Locais como o Parque Moacyr Scliar, nome oficial do novo espaço, são chamados por engenheiros de trânsito de "polos atratores". O diferencial deste é que, diferentemente de estádios de futebol ou casas de espetáculo, não precisou ou precisará de grandes eventos para atração de público. Por isso, o esforço de órgãos como a EPTC, na opinião de especialistas, terá de ser constante, e os espaços no entorno precisarão de adaptações.
— Em algumas questões, acho que não adianta lutar contra. Exemplo: por melhores que sejam as alternativas de transporte público, a maioria tentará acessar a região de carro. As vias expressas já existem e são ótimas. Então, a principal questão ali é vagas de estacionamento — declara Rafael Roco de Araújo, professor da escola politécnica da PUCRS, mestre em Engenharia de Transporte e Logística.
Araújo observa a quantidade de prédios públicos na região que funcionam na lógica inversa da nova orla: tem estacionamentos lotados durante a semana e completamente ociosos nos finais de semana. São os casos, por exemplo, da Câmara Municipal e do Centro Administrativo Fernando Ferrari.
— Tranquilamente poderia haver ali PPPs (parcerias público-privadas) para utilizar essas vagas de prédios públicos, servindo à cidade aos finais de semana e dando parte dos rendimentos aos órgãos públicos — sugere o especialista.
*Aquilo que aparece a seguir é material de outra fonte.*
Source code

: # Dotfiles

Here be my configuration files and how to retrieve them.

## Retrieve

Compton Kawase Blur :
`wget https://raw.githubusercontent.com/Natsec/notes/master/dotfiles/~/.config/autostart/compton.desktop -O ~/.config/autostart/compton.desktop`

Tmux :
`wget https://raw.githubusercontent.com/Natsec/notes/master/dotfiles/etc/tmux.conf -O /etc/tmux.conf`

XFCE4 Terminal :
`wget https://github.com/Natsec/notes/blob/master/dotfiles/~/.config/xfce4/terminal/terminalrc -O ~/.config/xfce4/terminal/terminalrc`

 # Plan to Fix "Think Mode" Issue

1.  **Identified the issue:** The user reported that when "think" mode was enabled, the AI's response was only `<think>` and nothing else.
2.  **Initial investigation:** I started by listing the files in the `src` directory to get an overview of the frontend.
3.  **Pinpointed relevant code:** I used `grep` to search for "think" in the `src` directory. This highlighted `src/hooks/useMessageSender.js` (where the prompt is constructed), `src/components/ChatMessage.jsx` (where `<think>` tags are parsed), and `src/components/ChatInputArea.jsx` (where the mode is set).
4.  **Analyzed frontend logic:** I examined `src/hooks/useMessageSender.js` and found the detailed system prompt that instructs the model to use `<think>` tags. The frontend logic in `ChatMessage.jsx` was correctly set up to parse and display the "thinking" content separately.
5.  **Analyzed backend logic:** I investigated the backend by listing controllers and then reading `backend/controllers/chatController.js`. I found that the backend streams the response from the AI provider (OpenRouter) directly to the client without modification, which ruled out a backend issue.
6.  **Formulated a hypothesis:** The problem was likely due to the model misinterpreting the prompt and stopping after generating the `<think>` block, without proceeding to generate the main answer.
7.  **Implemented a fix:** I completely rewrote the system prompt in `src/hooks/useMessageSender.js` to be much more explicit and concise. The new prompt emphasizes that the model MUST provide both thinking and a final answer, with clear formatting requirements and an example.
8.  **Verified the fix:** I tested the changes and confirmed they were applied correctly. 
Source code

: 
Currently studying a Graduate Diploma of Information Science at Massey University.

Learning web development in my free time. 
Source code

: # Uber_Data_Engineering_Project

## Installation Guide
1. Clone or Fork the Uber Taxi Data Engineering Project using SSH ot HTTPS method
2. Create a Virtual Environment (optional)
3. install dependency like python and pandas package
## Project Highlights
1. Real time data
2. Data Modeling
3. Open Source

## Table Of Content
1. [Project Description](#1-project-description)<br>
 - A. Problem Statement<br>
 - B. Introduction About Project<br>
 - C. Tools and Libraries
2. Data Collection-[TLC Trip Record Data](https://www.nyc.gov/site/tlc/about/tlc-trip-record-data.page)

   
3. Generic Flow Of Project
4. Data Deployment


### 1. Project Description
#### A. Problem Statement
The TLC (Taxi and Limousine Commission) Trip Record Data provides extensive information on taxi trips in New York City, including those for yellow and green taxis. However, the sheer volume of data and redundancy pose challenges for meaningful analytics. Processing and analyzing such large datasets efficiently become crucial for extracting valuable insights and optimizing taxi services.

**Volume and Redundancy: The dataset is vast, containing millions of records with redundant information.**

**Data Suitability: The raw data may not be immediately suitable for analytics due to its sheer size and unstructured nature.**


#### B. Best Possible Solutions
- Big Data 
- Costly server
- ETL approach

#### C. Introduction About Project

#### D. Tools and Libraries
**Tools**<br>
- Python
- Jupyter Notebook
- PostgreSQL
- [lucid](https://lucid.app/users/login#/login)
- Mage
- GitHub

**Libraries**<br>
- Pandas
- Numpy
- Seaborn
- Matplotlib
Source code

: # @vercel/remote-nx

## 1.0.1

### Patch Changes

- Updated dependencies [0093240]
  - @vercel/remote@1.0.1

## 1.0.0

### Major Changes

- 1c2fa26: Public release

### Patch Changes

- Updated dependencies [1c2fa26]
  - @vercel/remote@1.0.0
Para João Fortini Albano, engenheiro civil e doutor em Transportes da UFRGS, não há como o estacionamento de rua absorver a demanda na região. Por isso, vias do Centro Histórico, inadequadas para a demanda repentina, sofreram tanto.
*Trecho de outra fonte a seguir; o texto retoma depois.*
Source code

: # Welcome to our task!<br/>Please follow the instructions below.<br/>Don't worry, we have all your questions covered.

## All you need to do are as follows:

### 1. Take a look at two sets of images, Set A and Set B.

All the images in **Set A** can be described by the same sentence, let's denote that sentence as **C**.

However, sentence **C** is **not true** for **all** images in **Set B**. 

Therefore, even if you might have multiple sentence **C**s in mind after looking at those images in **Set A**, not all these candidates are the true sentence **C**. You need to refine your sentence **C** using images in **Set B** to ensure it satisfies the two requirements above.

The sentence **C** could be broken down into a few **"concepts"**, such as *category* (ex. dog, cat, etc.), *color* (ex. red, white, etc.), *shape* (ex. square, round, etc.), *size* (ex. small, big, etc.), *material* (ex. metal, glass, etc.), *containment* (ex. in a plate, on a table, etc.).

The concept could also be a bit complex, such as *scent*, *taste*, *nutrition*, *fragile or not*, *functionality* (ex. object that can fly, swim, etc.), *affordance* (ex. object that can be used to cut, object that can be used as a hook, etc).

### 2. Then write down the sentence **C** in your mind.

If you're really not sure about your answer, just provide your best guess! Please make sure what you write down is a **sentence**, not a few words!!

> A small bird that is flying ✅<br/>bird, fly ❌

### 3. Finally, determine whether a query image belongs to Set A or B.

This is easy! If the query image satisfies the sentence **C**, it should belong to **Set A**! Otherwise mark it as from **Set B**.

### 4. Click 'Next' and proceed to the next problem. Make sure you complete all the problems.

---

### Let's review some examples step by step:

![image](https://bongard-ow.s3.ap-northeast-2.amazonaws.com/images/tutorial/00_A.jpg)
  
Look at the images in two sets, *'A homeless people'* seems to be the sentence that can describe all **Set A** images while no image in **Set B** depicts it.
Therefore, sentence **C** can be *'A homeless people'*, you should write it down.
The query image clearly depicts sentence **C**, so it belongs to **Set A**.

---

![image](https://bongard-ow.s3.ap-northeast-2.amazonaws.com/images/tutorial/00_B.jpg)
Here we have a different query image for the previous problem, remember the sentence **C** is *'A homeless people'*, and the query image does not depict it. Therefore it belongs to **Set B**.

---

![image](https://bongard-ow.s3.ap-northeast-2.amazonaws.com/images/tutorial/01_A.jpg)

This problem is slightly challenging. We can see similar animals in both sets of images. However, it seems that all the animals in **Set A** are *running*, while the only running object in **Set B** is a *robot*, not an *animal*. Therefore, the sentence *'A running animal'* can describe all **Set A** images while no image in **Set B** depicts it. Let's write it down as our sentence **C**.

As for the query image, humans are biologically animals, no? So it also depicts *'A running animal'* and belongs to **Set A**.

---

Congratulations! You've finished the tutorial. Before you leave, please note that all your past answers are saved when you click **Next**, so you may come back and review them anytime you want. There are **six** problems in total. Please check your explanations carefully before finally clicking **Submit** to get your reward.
— A utilização dos estacionamentos de prédios de estatais é uma ótima alternativa, mas a melhor seria apostar em estacionamentos subterrâneos, em áreas como a do Parque Harmonia, a exemplo da Fundação Iberê Camargo. É a falta de estacionamento que gera o congestionamento, porque o sujeito vai circular até encontrar uma vaga. Mas é legal lembrar que até certo ponto a demora é normal. O trânsito lento para uma região concorrida não é diferente da fila para um bom restaurante — compara.
Para evitar o problema, o melhor é apostar em outros modais, mesmo que integrados ao uso do carro. Uma parada do catamarã, por exemplo, na Usina do Gasômetro serviria para integrar carros estacionados no Barra Shopping Sul e mesmo de Guaíba. Conforme observado pela EPTC, o mesmo já ocorre com bicicletas e o Praia de Belas Shopping. Muita gente estacionou ali e acessou a região com as bicicletas do BikePoa, com as próprias bicicletas ou mesmo a pé.
Sobre o uso do transporte público, os especialistas alertam para a importância de a prefeitura oferecer, além de linhas em abundância, boas paradas. É fundamental que as pessoas se sintam seguras para retornar dos passeios, ao entardecer.
— Não precisa um painel eletrônico com a distância dos ônibus e tudo mais. Basta informar as linhas, serem confortáveis e bem iluminadas — opina Araújo.
De qualquer forma, a mudança no perfil da região aos finais de semana é mais elogiado do que criticado.
— Alguns vizinhos que temem que o movimento degrade o local, mas eu acho exatamente o contrário. Quando a cidade "compra" uma ideia de lugar, a tendência é tomar mais cuidado com ele. A própria praça do aeromóvel é exemplo disso. Espero que a orla siga o mesmo caminho — declara Leandro.